A TV Anchor's Sexism Experiment Is All You Need to Know About Double Standards

A TV Anchor's Sexism Experiment Is All You Need to Know About Double Standards

About a year ago, Karl Stefanovic, host of the Australian television show Today, decided to conduct an experiment. He wore the same exact blue suit, a Burberry knock-off, on air, first for two days in a row, then three days, then a month and then he just didn't stop. 

And what happened? Nobody noticed.

The point, he said, was to highlight the sexist double standards that exists between men and women in the workplace, especially in the world of television and broadcast media.

"I've worn the same suit on air for a year – except for a couple of times because of circumstance – to make a point," he told the Australian newspaper the Age. As a man, he's judged on his work, not his appearance, but women don't get that courtesy; a woman's appearance is fodder for just about everyone.

"I'm judged on my interviews, my appalling sense of humour – on how I do my job, basically. Whereas women are quite often judged on what they're wearing or how their hair is ... that's [what I wanted to test]," he said.

Karl StefanovicSource: Getty Images
Karl Stefanovic  Getty Images

The stunt was prompted by frustration over how his female friends and co-hosts were treated by audiences. In 2013, his colleague Lisa Wilkinson delivered a lecture on women in the media and noted that she receives unsolicited comments from readers on how she dresses. ("Who the heck is Lisa's stylist?" read one such remark. "Today's outfit is particularly jarring and awful. Get some style.")

Likewise, when the Daily Telegraph ran a bizarre story on a rival TV host and close friend Samantha Armytage's errand-running outfits, Stefanovic wasn't pleased. "She's a mate and she was hurt by that," Stefanovic said. "And I can understand. You've got to have a thick skin in TV but there's a limit."

His point is well taken. Stefanovic is known for his prankster antics and "appalling sense of humor," but it doesn't mean he can't make a serious point about sexism in the workplace. 

As Junkee's Meg Watson writes, "Though men's suits are admittedly more difficult to tell apart than the varied cuts and styles of women's usual dress, he's got a point. The fact no one noticed proves that no one really cares. And, while that's totally fine — there's no real reason we should care what the host of a daily news-peppered infomercial chooses to put on his body — that standard should be applied across the board."

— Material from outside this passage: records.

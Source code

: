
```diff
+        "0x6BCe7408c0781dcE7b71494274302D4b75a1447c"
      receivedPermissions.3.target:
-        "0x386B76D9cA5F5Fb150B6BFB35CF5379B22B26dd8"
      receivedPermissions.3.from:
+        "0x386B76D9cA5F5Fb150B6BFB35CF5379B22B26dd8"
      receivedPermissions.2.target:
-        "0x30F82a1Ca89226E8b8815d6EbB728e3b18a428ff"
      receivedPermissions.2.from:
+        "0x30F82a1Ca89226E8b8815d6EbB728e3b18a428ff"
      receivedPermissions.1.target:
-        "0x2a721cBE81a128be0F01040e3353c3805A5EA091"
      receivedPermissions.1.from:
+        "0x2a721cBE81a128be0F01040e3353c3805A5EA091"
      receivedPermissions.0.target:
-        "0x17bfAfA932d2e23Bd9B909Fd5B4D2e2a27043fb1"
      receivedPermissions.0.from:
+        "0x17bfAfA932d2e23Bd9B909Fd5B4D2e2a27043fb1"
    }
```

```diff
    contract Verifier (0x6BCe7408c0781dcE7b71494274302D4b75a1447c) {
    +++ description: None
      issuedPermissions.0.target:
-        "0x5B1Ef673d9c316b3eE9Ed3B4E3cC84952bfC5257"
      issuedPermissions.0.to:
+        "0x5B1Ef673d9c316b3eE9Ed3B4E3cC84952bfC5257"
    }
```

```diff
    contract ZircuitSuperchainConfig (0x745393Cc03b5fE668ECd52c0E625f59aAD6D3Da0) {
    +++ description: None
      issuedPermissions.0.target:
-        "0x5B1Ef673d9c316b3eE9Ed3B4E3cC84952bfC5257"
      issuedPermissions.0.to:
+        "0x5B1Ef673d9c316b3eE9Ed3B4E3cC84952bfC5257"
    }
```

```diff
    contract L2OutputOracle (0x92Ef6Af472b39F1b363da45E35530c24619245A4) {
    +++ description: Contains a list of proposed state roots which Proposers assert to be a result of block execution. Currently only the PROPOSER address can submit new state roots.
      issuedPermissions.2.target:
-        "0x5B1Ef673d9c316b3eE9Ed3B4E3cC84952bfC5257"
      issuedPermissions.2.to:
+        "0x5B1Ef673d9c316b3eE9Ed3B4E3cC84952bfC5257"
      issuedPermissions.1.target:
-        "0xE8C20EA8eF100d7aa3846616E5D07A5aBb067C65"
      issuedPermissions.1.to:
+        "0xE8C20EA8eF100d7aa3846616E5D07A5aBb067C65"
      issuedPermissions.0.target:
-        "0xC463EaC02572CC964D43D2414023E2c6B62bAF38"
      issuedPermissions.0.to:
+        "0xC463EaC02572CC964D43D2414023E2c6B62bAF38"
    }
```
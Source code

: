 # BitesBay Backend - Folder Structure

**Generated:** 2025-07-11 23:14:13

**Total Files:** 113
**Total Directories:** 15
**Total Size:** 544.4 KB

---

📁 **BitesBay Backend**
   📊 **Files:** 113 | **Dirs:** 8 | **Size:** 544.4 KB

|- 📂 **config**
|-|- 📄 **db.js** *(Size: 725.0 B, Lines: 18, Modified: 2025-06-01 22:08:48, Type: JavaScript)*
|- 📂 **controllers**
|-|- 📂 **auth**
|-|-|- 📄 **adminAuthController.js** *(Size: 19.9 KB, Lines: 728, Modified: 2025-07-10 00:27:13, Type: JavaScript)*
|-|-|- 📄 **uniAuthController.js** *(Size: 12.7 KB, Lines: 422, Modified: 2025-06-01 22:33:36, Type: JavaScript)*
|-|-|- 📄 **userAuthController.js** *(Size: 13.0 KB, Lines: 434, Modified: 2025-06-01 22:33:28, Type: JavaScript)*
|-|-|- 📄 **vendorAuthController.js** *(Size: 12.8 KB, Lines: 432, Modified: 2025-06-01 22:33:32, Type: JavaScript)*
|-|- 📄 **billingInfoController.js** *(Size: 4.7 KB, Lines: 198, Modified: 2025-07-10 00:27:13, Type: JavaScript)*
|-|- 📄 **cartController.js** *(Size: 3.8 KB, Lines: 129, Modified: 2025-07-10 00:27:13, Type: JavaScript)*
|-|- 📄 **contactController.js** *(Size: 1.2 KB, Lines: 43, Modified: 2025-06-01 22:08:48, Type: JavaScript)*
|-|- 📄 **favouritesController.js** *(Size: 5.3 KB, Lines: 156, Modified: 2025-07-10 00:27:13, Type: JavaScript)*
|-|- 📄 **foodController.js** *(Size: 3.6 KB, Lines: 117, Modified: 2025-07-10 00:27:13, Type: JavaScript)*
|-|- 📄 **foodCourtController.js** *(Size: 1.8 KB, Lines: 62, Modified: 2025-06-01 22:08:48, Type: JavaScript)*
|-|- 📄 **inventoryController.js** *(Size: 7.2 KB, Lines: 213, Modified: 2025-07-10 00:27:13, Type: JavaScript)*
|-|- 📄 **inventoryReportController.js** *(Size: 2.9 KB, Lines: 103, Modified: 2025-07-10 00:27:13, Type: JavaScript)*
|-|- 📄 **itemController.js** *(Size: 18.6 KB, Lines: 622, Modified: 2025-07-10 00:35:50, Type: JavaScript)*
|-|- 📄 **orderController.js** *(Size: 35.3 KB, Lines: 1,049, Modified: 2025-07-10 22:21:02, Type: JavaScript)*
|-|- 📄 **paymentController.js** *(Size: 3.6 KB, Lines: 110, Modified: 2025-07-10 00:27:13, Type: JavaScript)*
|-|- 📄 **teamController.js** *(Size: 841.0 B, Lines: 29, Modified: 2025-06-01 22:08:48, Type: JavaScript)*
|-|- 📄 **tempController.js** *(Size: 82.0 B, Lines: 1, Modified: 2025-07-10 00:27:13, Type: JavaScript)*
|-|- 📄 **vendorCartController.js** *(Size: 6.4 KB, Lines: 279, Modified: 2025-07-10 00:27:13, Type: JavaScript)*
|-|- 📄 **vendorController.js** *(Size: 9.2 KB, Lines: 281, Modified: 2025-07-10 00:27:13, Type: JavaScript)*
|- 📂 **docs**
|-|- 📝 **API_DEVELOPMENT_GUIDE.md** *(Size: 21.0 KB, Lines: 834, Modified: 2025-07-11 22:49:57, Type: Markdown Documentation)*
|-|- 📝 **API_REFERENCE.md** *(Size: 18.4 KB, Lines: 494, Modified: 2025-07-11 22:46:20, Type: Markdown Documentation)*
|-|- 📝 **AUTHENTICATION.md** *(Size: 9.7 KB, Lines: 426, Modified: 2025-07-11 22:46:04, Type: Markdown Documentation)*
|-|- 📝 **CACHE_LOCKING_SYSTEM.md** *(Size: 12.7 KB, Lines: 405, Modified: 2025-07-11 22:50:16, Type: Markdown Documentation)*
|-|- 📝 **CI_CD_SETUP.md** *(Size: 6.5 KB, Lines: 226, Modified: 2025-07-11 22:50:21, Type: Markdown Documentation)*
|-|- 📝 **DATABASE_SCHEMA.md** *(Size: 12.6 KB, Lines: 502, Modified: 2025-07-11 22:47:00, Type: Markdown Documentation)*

It's not just Australia, either. In Turkey, a TV presenter was fired for wearing a shirt that higher ups deemed "unacceptable." And in July, American meteorologist Julya Johnson received a letter from a viewer who complained that "Those high Bodice dresses are Not (for) you. Do you Have any dress or dresses that don't fit snugly under your (Bust)? Please!" 

Julya Johnson.Source: Julya Johnson/Facebook
Julya Johnson.  Julya Johnson/Facebook

Stefanovic told the Age that only he, Armytage and Wilkinson were aware of the suit repetition. Now, however, the story is out — and with it, a high-profile reminder that, yes, women do experience wildly different treatment than men, even in the professional arena.